Your assignment: Take the data that sits below and write it out again exactly.

(Saved data entries)
▶

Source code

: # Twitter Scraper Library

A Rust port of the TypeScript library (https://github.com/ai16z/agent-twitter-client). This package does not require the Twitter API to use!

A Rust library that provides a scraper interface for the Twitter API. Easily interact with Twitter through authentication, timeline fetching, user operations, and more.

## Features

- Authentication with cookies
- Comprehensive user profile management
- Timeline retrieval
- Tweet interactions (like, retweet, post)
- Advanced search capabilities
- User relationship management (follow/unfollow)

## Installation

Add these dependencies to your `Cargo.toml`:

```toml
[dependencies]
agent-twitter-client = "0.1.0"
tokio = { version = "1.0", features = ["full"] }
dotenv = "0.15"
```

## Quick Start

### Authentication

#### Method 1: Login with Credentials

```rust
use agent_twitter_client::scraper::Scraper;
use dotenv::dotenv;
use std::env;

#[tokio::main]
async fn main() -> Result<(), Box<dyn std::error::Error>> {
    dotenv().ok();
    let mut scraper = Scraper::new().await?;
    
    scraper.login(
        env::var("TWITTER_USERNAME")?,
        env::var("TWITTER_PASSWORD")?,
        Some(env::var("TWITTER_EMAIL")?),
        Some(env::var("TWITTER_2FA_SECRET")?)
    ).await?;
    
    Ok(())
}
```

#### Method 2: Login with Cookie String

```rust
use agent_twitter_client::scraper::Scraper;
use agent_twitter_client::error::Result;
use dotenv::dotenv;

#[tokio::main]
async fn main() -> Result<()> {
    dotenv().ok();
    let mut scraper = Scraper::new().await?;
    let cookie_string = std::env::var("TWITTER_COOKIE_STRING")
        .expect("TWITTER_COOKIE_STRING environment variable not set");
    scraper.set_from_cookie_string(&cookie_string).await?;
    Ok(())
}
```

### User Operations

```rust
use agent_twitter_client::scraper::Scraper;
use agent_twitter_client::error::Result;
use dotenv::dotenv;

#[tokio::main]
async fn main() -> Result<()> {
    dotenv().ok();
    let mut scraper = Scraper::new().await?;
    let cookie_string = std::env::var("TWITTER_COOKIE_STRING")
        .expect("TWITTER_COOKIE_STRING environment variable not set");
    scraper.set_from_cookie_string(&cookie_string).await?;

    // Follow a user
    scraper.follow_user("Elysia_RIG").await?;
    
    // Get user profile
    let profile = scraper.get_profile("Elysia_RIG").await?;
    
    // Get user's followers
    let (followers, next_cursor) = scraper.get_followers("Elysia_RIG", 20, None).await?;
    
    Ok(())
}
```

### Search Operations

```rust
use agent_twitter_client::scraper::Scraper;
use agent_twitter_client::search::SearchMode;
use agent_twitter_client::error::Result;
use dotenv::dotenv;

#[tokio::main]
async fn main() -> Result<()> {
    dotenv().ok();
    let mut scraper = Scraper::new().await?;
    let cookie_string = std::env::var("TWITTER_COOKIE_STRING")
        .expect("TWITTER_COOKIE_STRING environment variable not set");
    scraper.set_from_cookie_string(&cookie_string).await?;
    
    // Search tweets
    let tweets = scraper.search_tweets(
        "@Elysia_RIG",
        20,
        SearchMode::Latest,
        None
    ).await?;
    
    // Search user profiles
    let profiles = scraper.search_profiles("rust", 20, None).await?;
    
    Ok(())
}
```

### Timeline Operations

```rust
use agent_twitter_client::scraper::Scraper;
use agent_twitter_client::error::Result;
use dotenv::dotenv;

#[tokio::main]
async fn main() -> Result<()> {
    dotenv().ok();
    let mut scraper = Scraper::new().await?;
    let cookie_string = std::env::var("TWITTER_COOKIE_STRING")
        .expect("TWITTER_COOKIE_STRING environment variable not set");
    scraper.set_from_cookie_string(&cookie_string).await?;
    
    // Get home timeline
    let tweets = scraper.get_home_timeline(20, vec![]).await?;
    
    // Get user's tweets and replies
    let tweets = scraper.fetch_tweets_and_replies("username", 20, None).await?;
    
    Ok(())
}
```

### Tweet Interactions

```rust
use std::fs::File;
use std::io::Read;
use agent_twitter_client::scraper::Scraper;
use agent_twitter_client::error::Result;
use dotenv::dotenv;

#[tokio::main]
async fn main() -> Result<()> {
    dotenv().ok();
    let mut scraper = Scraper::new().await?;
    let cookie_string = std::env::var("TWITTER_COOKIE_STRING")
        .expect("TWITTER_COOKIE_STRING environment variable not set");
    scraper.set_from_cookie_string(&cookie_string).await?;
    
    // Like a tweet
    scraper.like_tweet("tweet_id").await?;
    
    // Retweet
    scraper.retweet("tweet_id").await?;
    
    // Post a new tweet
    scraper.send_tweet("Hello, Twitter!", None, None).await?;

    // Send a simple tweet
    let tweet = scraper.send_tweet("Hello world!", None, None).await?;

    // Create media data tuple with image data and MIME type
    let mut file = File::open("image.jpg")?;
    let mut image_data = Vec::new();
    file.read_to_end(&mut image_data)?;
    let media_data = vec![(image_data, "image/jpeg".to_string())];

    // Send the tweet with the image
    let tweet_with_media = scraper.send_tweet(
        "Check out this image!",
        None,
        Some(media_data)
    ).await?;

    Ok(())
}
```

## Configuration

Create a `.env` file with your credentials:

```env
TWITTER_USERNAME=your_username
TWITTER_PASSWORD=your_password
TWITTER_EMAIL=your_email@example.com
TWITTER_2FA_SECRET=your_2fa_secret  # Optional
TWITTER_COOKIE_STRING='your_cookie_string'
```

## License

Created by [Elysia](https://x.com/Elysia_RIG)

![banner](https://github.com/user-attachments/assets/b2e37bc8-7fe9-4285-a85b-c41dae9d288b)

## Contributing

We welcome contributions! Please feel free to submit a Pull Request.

◀

Written reply:
Source code

: # Twitter Scraper Library

A Rust port of the TypeScript library (https://github.com/ai16z/agent-twitter-client). This package does not require the Twitter API to use!

A Rust library that provides a scraper interface for the Twitter API. Easily interact with Twitter through authentication, timeline fetching, user operations, and more.

## Features

- Authentication with cookies
- Comprehensive user profile management
- Timeline retrieval
- Tweet interactions (like, retweet, post)
- Advanced search capabilities
- User relationship management (follow/unfollow)

## Installation

Add these dependencies to your `Cargo.toml`:

```toml
[dependencies]
agent-twitter-client = "0.1.0"
tokio = { version = "1.0", features = ["full"] }
dotenv = "0.15"
```

## Quick Start

### Authentication

#### Method 1: Login with Credentials

```rust
use agent_twitter_client::scraper::Scraper;
use dotenv::dotenv;
use std::env;

#[tokio::main]
async fn main() -> Result<(), Box<dyn std::error::Error>> {
    dotenv().ok();
    let mut scraper = Scraper::new().await?;
    
    scraper.login(
        env::var("TWITTER_USERNAME")?,
        env::var("TWITTER_PASSWORD")?,
        Some(env::var("TWITTER_EMAIL")?),
        Some(env::var("TWITTER_2FA_SECRET")?)
    ).await?;
    
    Ok(())
}
```

#### Method 2: Login with Cookie String

```rust
use agent_twitter_client::scraper::Scraper;
use agent_twitter_client::error::Result;
use dotenv::dotenv;

#[tokio::main]
async fn main() -> Result<()> {
    dotenv().ok();
    let mut scraper = Scraper::new().await?;
    let cookie_string = std::env::var("TWITTER_COOKIE_STRING")
        .expect("TWITTER_COOKIE_STRING environment variable not set");
    scraper.set_from_cookie_string(&cookie_string).await?;
    Ok(())
}
```

### User Operations

```rust
use agent_twitter_client::scraper::Scraper;
use agent_twitter_client::error::Result;
use dotenv::dotenv;

#[tokio::main]
async fn main() -> Result<()> {
    dotenv().ok();
    let mut scraper = Scraper::new().await?;
    let cookie_string = std::env::var("TWITTER_COOKIE_STRING")
        .expect("TWITTER_COOKIE_STRING environment variable not set");
    scraper.set_from_cookie_string(&cookie_string).await?;

    // Follow a user
    scraper.follow_user("Elysia_RIG").await?;
    
    // Get user profile
    let profile = scraper.get_profile("Elysia_RIG").await?;
    
    // Get user's followers
    let (followers, next_cursor) = scraper.get_followers("Elysia_RIG", 20, None).await?;
    
    Ok(())
}
```

### Search Operations

```rust
use agent_twitter_client::scraper::Scraper;
use agent_twitter_client::search::SearchMode;
use agent_twitter_client::error::Result;
use dotenv::dotenv;

#[tokio::main]
async fn main() -> Result<()> {
    dotenv().ok();
    let mut scraper = Scraper::new().await?;
    let cookie_string = std::env::var("TWITTER_COOKIE_STRING")
        .expect("TWITTER_COOKIE_STRING environment variable not set");
    scraper.set_from_cookie_string(&cookie_string).await?;
    
    // Search tweets
    let tweets = scraper.search_tweets(
        "@Elysia_RIG",
        20,
        SearchMode::Latest,
        None
    ).await?;
    
    // Search user profiles
    let profiles = scraper.search_profiles("rust", 20, None).await?;
    
    Ok(())
}
```

### Timeline Operations

```rust
use agent_twitter_client::scraper::Scraper;
use agent_twitter_client::error::Result;
use dotenv::dotenv;

#[tokio::main]
async fn main() -> Result<()> {
    dotenv().ok();
    let mut scraper = Scraper::new().await?;
    let cookie_string = std::env::var("TWITTER_COOKIE_STRING")
        .expect("TWITTER_COOKIE_STRING environment variable not set");
    scraper.set_from_cookie_string(&cookie_string).await?;
    
    // Get home timeline
    let tweets = scraper.get_home_timeline(20, vec![]).await?;
    
    // Get user's tweets and replies
    let tweets = scraper.fetch_tweets_and_replies("username", 20, None).await?;
    
    Ok(())
}
```

### Tweet Interactions

```rust
use std::fs::File;
use std::io::Read;
use agent_twitter_client::scraper::Scraper;
use agent_twitter_client::error::Result;
use dotenv::dotenv;

#[tokio::main]
async fn main() -> Result<()> {
    dotenv().ok();
    let mut scraper = Scraper::new().await?;
    let cookie_string = std::env::var("TWITTER_COOKIE_STRING")
        .expect("TWITTER_COOKIE_STRING environment variable not set");
    scraper.set_from_cookie_string(&cookie_string).await?;
    
    // Like a tweet
    scraper.like_tweet("tweet_id").await?;
    
    // Retweet
    scraper.retweet("tweet_id").await?;
    
    // Post a new tweet
    scraper.send_tweet("Hello, Twitter!", None, None).await?;

    // Send a simple tweet
    let tweet = scraper.send_tweet("Hello world!", None, None).await?;

    // Create media data tuple with image data and MIME type
    let mut file = File::open("image.jpg")?;
    let mut image_data = Vec::new();
    file.read_to_end(&mut image_data)?;
    let media_data = vec![(image_data, "image/jpeg".to_string())];

    // Send the tweet with the image
    let tweet_with_media = scraper.send_tweet(
        "Check out this image!",
        None,
        Some(media_data)
    ).await?;

    Ok(())
}
```

## Configuration

Create a `.env` file with your credentials:

```env
TWITTER_USERNAME=your_username
TWITTER_PASSWORD=your_password
TWITTER_EMAIL=your_email@example.com
TWITTER_2FA_SECRET=your_2fa_secret  # Optional
TWITTER_COOKIE_STRING='your_cookie_string'
```

## License

Created by [Elysia](https://x.com/Elysia_RIG)

![banner](https://github.com/user-attachments/assets/b2e37bc8-7fe9-4285-a85b-c41dae9d288b)

## Contributing

We welcome contributions! Please feel free to submit a Pull Request.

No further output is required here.